» **DATA SHOWN**:
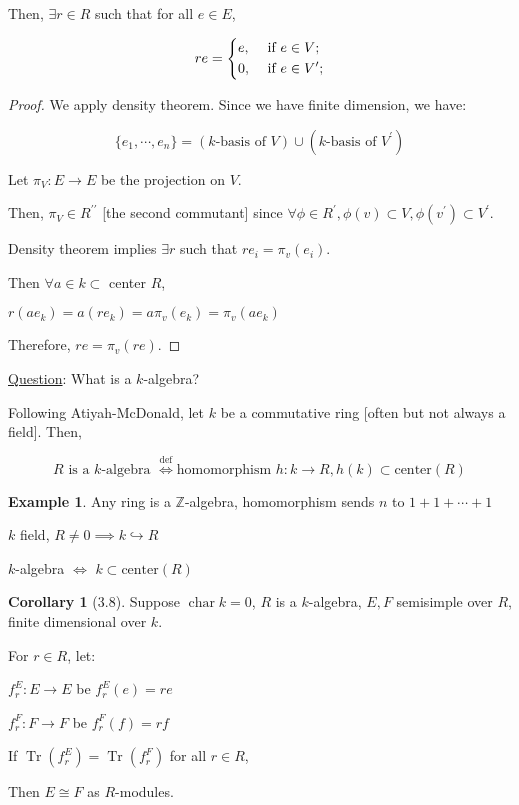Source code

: \documentclass{article}
\theoremstyle{definition}
\newtheorem*{example}{Example}
\newtheorem{corollary}[theorem]{Corollary}
\newcommand{\Char}{\operatorname{char}}
\newcommand{\Tr}{\operatorname{Tr}}
\begin{document}
Then, \(\exists r\in R\) such that for all \(e \in E\),

\[
    r e = \begin{dcases}
        e, &\text{ if } e \in V ;\\
        0, &\text{ if } e\in V^{\prime}  ;
    \end{dcases}
\]

\begin{proof}
    We apply density theorem. Since we have finite dimension, we have:

    \[
        \{ e_1, \cdots , e_n \} = (k\text{-basis of } V) \cup (k\text{-basis of } V^{\prime})
    \]

    Let \(\pi_V : E \to E\) be the projection on \(V\).

    Then, \(\pi_V \in R^{\prime\prime}\) [the second commutant] since \(\forall \phi \in R^{\prime}, \phi (v) \subset V, \phi(v^{\prime}) \subset V^{\prime}\).

    Density theorem implies \(\exists r\) such that \(r e_i = \pi_v(e_i)\).

    Then \(\forall a\in k \subset \) center \(R\),

    \(r (a e_k) = a (r e_k) = a \pi_v (e_k) = \pi_v (a e_k)\) 

    Therefore, \(r e = \pi _v(re)\).
\end{proof}

\underline{Question}: What is a \(k\)-algebra?

Following Atiyah-McDonald, let \(k\) be a commutative ring [often but not always a field]. Then,

\[
    R \text{ is a } k \text{-algebra } \overset{\text{def}}{\iff} \text{homomorphism } h: k \to R, h(k) \subset \text{center}(R)
\]

\begin{example}
    Any ring is a \(\mathbb{Z}\)-algebra, homomorphism sends \(n\) to \(1+1+\cdots+1\) 

    \(k\) field, \(R \neq 0 \implies k \hookrightarrow R\)
    
    \(k\)-algebra \(\iff\) \(k \subset \text{center}(R)\) 
\end{example}

\begin{corollary}
    [3.8]

    Suppose \(\Char k = 0\), \(R\) is a \(k\)-algebra, \(E,F\) semisimple over \(R\), finite dimensional over \(k\).
    
    For \(r\in R\), let:

    \(f_r^E : E \to E\) be \(f_r^E(e)=re\) 

    \(f_r^F : F \to F\) be \(f_r^F(f)=rf\) 

    If \(\Tr(f_r^E)=\Tr(f_r^F)\) for all \(r\in R\),
    
    Then \(E \cong F\) as \(R\)-modules.
\end{corollary}
\end{document}
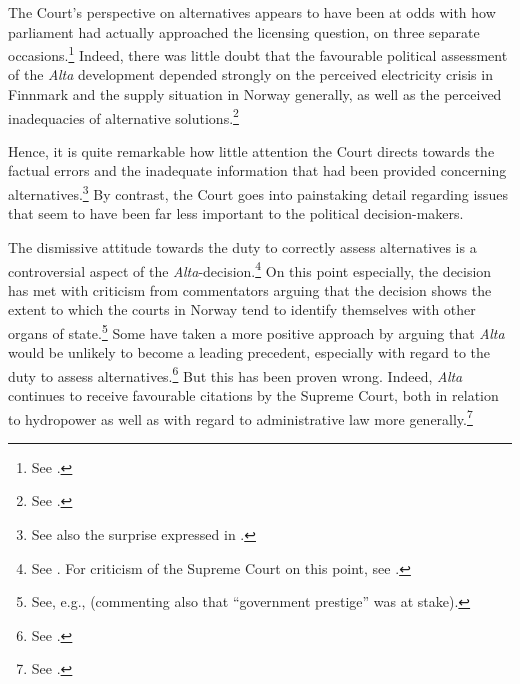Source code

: The Court's perspective on alternatives appears to have been at odds with how parliament had actually approached the licensing question, on three separate occasions.\footnote{See \cite[342]{alta82}.} Indeed, there was little doubt that the favourable political assessment of the {\it Alta} development depended strongly on the perceived electricity crisis in Finnmark and the supply situation in Norway generally, as well as the perceived inadequacies of alternative solutions.\footnote{See \cite[338-347]{alta82}.}



Hence, it is quite remarkable how little attention the Court directs towards the factual errors and the inadequate information that had been provided concerning alternatives.\footnote{See also the surprise expressed in \cite[349-351]{eckhoff82}.} By contrast, the Court goes into painstaking detail regarding issues that seem to have been far less important to the political decision-makers.

The dismissive attitude towards the duty to correctly assess alternatives is a controversial aspect of the {\it Alta}-decision.\footnote{See \cite[311]{haagensen02}. For criticism of the Supreme Court on this point, see \cite[580-584]{backer86}.} On this point especially, the decision has met with criticism from commentators arguing that the decision shows the extent to which the courts in Norway tend to identify themselves with other organs of state.\footnote{See, e.g., \cite[64]{graver88} (commenting also that ``government prestige'' was at stake).} Some have taken a more positive approach by arguing that {\it Alta} would be unlikely to become a leading precedent, especially with regard to the duty to assess alternatives.\footnote{See \cite[580-584]{backer86}.} But this has been proven wrong. Indeed, {\it Alta} continues to receive favourable citations by the Supreme Court, both in relation to hydropower as well as with regard to administrative law more generally.\footnote{See \cite{ambassade09,jorpeland11}.}

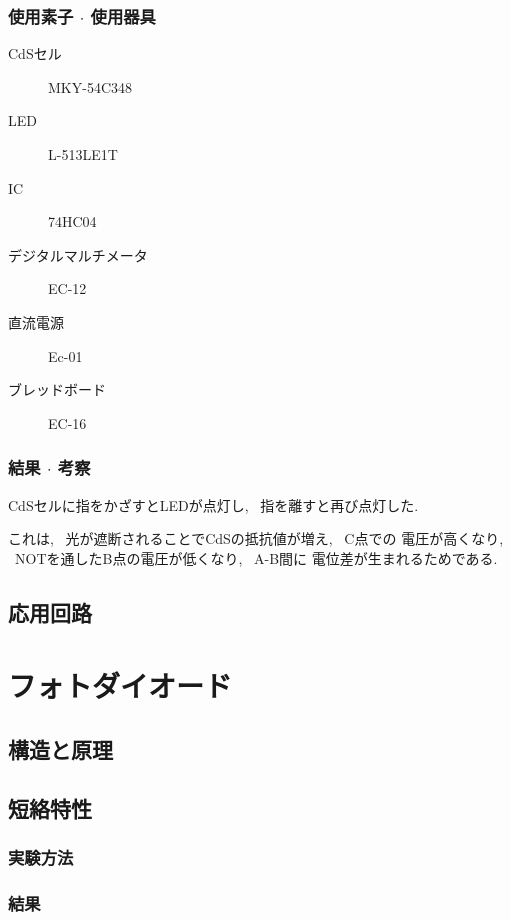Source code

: \documentclass[titlepage]{jsarticle}
\begin{document}
        \subsubsection{使用素子 $\cdot$ 使用器具}
            \begin{description}
                \item[CdSセル] MKY-54C348
                \item[LED] L-513LE1T
                \item[IC] 74HC04
                \item[デジタルマルチメータ] EC-12
                \item[直流電源] Ec-01
                \item[ブレッドボード] EC-16 
            \end{description}

        \subsubsection{結果 $\cdot$ 考察}
            CdSセルに指をかざすとLEDが点灯し, ~指を離すと再び点灯した.

            これは, ~光が遮断されることでCdSの抵抗値が増え, ~C点での
            電圧が高くなり, ~NOTを通したB点の電圧が低くなり, ~A-B間に
            電位差が生まれるためである.

    \subsection{応用回路}

\section{フォトダイオード}
    \subsection{構造と原理}

    \subsection{短絡特性}
        \subsubsection{実験方法}

        \subsubsection{結果}
\end{document}

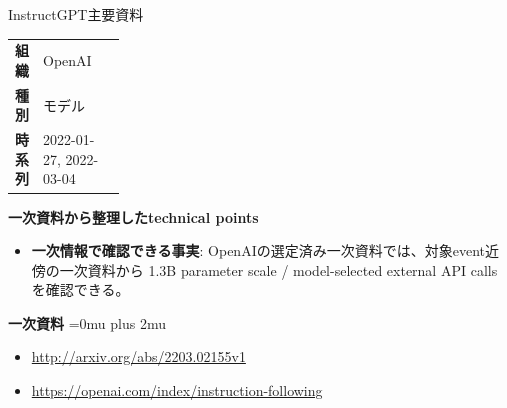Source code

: \begin{technicalnote}{InstructGPT}{主要資料}
\begingroup
\begin{tabularx}{\linewidth}{@{}>{\bfseries}p{0.22\linewidth}X@{}}
組織 & OpenAI \\
種別 & モデル \\
時系列 & 2022-01-27, 2022-03-04 \\
\end{tabularx}
\smallskip
{\bfseries 一次資料から整理したtechnical points}
\begin{itemize}[leftmargin=1.5em,itemsep=0.35em]
\item \textbf{一次情報で確認できる事実}: OpenAIの選定済み一次資料では、対象event近傍の一次資料から 1.3B parameter scale / model-selected external API calls を確認できる。
\end{itemize}
\begin{minipage}{\linewidth}
\begin{samepage}
{\bfseries 一次資料}
\begingroup\sloppy
\Urlmuskip=0mu plus 2mu\relax
\begin{itemize}[leftmargin=1.5em,itemsep=0.25em]
\item {\scriptsize\url{http://arxiv.org/abs/2203.02155v1}}
\item {\scriptsize\url{https://openai.com/index/instruction-following}}
\end{itemize}
\endgroup
\end{samepage}
\end{minipage}
\endgroup
\end{technicalnote}
\medskip

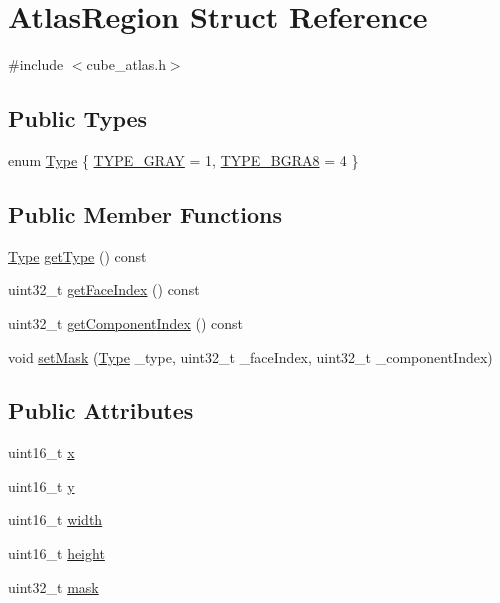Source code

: \hypertarget{struct_atlas_region}{\section{Atlas\+Region Struct Reference}
\label{struct_atlas_region}
}


{\ttfamily \#include $<$cube\+\_\+atlas.\+h$>$}

\subsection*{Public Types}
\begin{DoxyCompactItemize}
\item 
enum \hyperlink{struct_atlas_region_a51d027756a617938bf45be832663e2c2}{Type} \{ \hyperlink{struct_atlas_region_a51d027756a617938bf45be832663e2c2aec663ca56a7d66e0b922d88131dc9798}{T\+Y\+P\+E\+\_\+\+G\+R\+A\+Y} = 1, 
\hyperlink{struct_atlas_region_a51d027756a617938bf45be832663e2c2a3010705c5f10ae5b40dee6de2fb1bb63}{T\+Y\+P\+E\+\_\+\+B\+G\+R\+A8} = 4
 \}
\end{DoxyCompactItemize}
\subsection*{Public Member Functions}
\begin{DoxyCompactItemize}
\item 
\hyperlink{struct_atlas_region_a51d027756a617938bf45be832663e2c2}{Type} \hyperlink{struct_atlas_region_ac0119bcd6c0708be53150750da1b14db}{get\+Type} () const 
\item 
uint32\+\_\+t \hyperlink{struct_atlas_region_a868214ea44b37129d280ffa29a5836f5}{get\+Face\+Index} () const 
\item 
uint32\+\_\+t \hyperlink{struct_atlas_region_aadbfc210bb2f858876d57e6ed81b4eee}{get\+Component\+Index} () const 
\item 
void \hyperlink{struct_atlas_region_a8e0e8a5910793d07903a5f04bb13a355}{set\+Mask} (\hyperlink{struct_atlas_region_a51d027756a617938bf45be832663e2c2}{Type} \+\_\+type, uint32\+\_\+t \+\_\+face\+Index, uint32\+\_\+t \+\_\+component\+Index)
\end{DoxyCompactItemize}
\subsection*{Public Attributes}
\begin{DoxyCompactItemize}
\item 
uint16\+\_\+t \hyperlink{struct_atlas_region_aee785d751de233eac49a4bb9ea27bd70}{x}
\item 
uint16\+\_\+t \hyperlink{struct_atlas_region_a27b91687289b01babe0625c869d216b3}{y}
\item 
uint16\+\_\+t \hyperlink{struct_atlas_region_afa487dd2e5e49d4e873d505b8b3d413e}{width}
\item 
uint16\+\_\+t \hyperlink{struct_atlas_region_a383ffd5dad4c058768ad4d5c45b118dd}{height}
\item 
uint32\+\_\+t \hyperlink{struct_atlas_region_a4a74c2abe0122654d0c0905d1fd54d2d}{mask}
\end{DoxyCompactItemize}


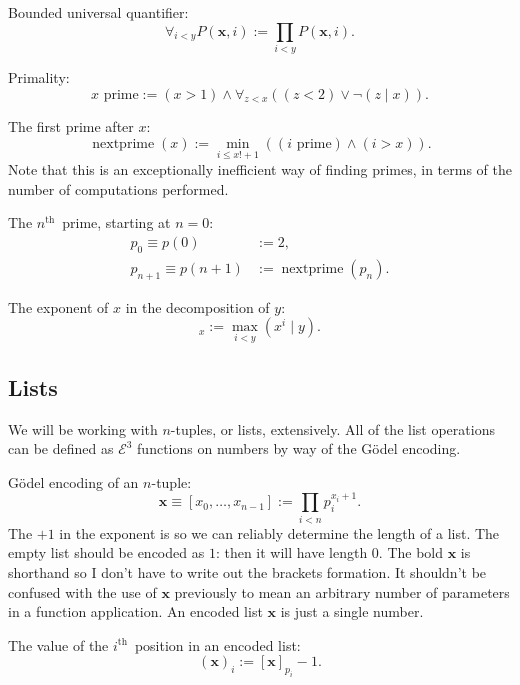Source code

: \documentclass[a4paper]{article}
\newcommand{\grz}[1]{$\mathcal{E}^{#1}$}	%
\newcommand{\nth}{$n^{\textrm{th}}$~}	%
\newcommand{\ith}{$i^{\textrm{th}}$~}
\newcommand{\xvec}{\mathbf{x}}	%
\newcommand{\recur}[1]{\begin{equation} \begin{split} #1 \end{split} \end{equation}}	%
\theoremstyle{plain}
\theoremstyle{definition}
\begin{document}
Bounded universal quantifier:
\begin{equation} \forall_{i < y} P(\xvec,i) := \prod_{i < y} P(\xvec,i). \end{equation}

Primality:
\begin{equation} x \textrm{ prime} :=  (x > 1) \wedge \forall_{z < x} \left( (z < 2) \vee \neg (z \mid x) \right). \end{equation}

The first prime after $x$:
\begin{equation} \operatorname{nextprime}(x) := \min_{i \leq x!+1} \left( (i \textrm{ prime}) \wedge (i > x) \right). \end{equation}
Note that this is an exceptionally inefficient way of finding primes, in terms of the number of computations performed. 

The \nth prime, starting at $n=0$:
\recur{
	p_0 \equiv p(0) &:= 2,		\\
	p_{n+1} \equiv p(n+1) &:= \operatorname{nextprime} (p_n).
}

The exponent of $x$ in the decomposition of $y$:
\begin{equation} [y]_x := \max_{i < y} \left( x^i \mid y \right). \end{equation}

\subsection{Lists}\label{sec:lists}

We will be working with $n$-tuples, or lists, extensively. All of the list operations can be defined as \grz{3} functions on numbers by way of the G\"odel encoding.

G\"odel encoding of an $n$-tuple:
\begin{equation} \xvec \equiv [x_0, \dots, x_{n-1}] := \prod_{i < n} p_i^{x_i+1}. \end{equation}
The $+1$ in the exponent is so we can reliably determine the length of a list.  The empty list should be encoded as $1$: then it will have length $0$.
The bold $\xvec$ is shorthand so I don't have to write out the brackets formation. It shouldn't be confused with the use of $\xvec$ previously to mean an arbitrary number of parameters in a function application. An encoded list $\xvec$ is just a single number.

The value of the \ith position in an encoded list:
\begin{equation} (\xvec)_i := [\xvec]_{p_i} - 1. \end{equation}
\end{document}
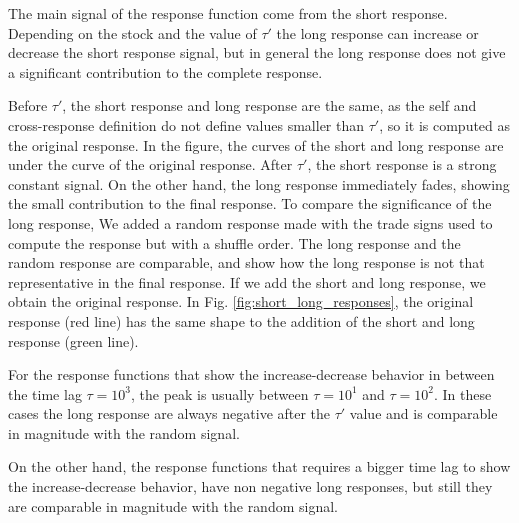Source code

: The main signal of the response function come from the short response.
Depending on the stock and the value of $\tau'$ the long response can increase
or decrease the short response signal, but in general the long response does
not give a significant contribution to the complete response.

Before $\tau'$, the short response and long response are the same, as the self
and cross-response definition do not define values smaller than $\tau '$, so it
is computed as the original response. In the figure, the curves of the short
and long response are under the curve of the original response. After $\tau'$,
the short response is a strong constant signal. On the other hand, the long
response immediately fades, showing the small contribution to the final
response. To compare the significance of the long response, We added a random
response made with the trade signs used to compute the response but with a
shuffle order. The long response and the random response are comparable, and
show how the long response is not that representative in the final response.
If we add the short and long response, we obtain the original response. In Fig.
\ref{fig:short_long_responses}, the original response (red line) has the same
shape to the addition of the short and long response (green line).

For the response functions that show the increase-decrease behavior in between
the time lag $\tau = 10^{3}$, the peak is usually between $\tau = 10^{1}$ and
$\tau = 10^{2}$. In these cases the long response are always negative after the
$\tau'$ value and is comparable in magnitude with the random signal.

On the other hand, the response functions that requires a bigger time lag to
show the increase-decrease behavior, have non negative long responses, but
still they are comparable in magnitude with the random signal.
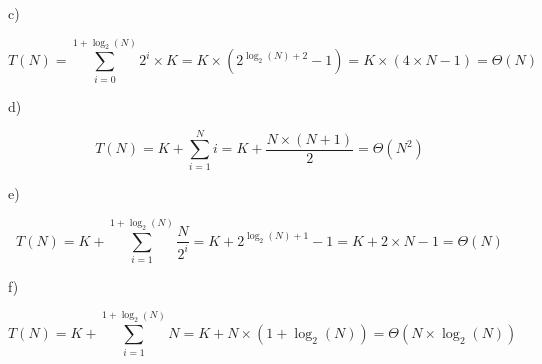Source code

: \documentclass[a4paper,11pt]{article}
\begin{document}
	\newpage
	
	\noindent c)
	
	\begin{figure}[h]
		\centering
	\end{figure}
	\[
		T(N) = \sum_{i=0}^{1 + \log_2(N)} 2^i \times K = K \times (2^{\log_2(N) + 2} - 1) = K \times (4 \times N - 1) = \Theta(N)
	\]
	
	\noindent d)
	
	\begin{figure}[h]
		\centering
	\end{figure}
	\[
		T(N) = K + \sum_{i=1}^{N} i = K + \frac{N \times (N + 1)}{2} = \Theta(N^2)
	\]
	
	\noindent e)
	
	\begin{figure}[h]
		\centering
	\end{figure}
	\[
		T(N) = K + \sum_{i=1}^{1 + \log_2(N)} \frac{N}{2^i} = K + 2^{\log_2(N) + 1} - 1 = K + 2 \times N - 1 = \Theta(N)
	\]
	
	\newpage
	
	\noindent f)
	
	\begin{figure}[h]
		\centering
	\end{figure}
	\[
		T(N) = K + \sum_{i=1}^{1 + \log_2(N)} N = K + N \times (1 + \log_2(N)) = \Theta(N \times \log_2(N))
	\]
	
\end{document}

» **TASK REQUIREMENTS**:
Exact reproduction is required. Output only the lines from the one with "shape to the" through the end of the listing above, both ends included, and no pictures.

» **TASK OUTPUT**:
shape to the addition of the short and long response (green line).

For the response functions that show the increase-decrease behavior in between
the time lag $\tau = 10^{3}$, the peak is usually between $\tau = 10^{1}$ and
$\tau = 10^{2}$. In these cases the long response are always negative after the
$\tau'$ value and is comparable in magnitude with the random signal.

On the other hand, the response functions that requires a bigger time lag to
show the increase-decrease behavior, have non negative long responses, but
still they are comparable in magnitude with the random signal.
Source code

: \documentclass[a4paper,11pt]{article}
\begin{document}
	\newpage
	
	\noindent c)
	
	\begin{figure}[h]
		\centering
	\end{figure}
	\[
		T(N) = \sum_{i=0}^{1 + \log_2(N)} 2^i \times K = K \times (2^{\log_2(N) + 2} - 1) = K \times (4 \times N - 1) = \Theta(N)
	\]
	
	\noindent d)
	
	\begin{figure}[h]
		\centering
	\end{figure}
	\[
		T(N) = K + \sum_{i=1}^{N} i = K + \frac{N \times (N + 1)}{2} = \Theta(N^2)
	\]
	
	\noindent e)
	
	\begin{figure}[h]
		\centering
	\end{figure}
	\[
		T(N) = K + \sum_{i=1}^{1 + \log_2(N)} \frac{N}{2^i} = K + 2^{\log_2(N) + 1} - 1 = K + 2 \times N - 1 = \Theta(N)
	\]
	
	\newpage
	
	\noindent f)
	
	\begin{figure}[h]
		\centering
	\end{figure}
	\[
		T(N) = K + \sum_{i=1}^{1 + \log_2(N)} N = K + N \times (1 + \log_2(N)) = \Theta(N \times \log_2(N))
	\]
	
\end{document}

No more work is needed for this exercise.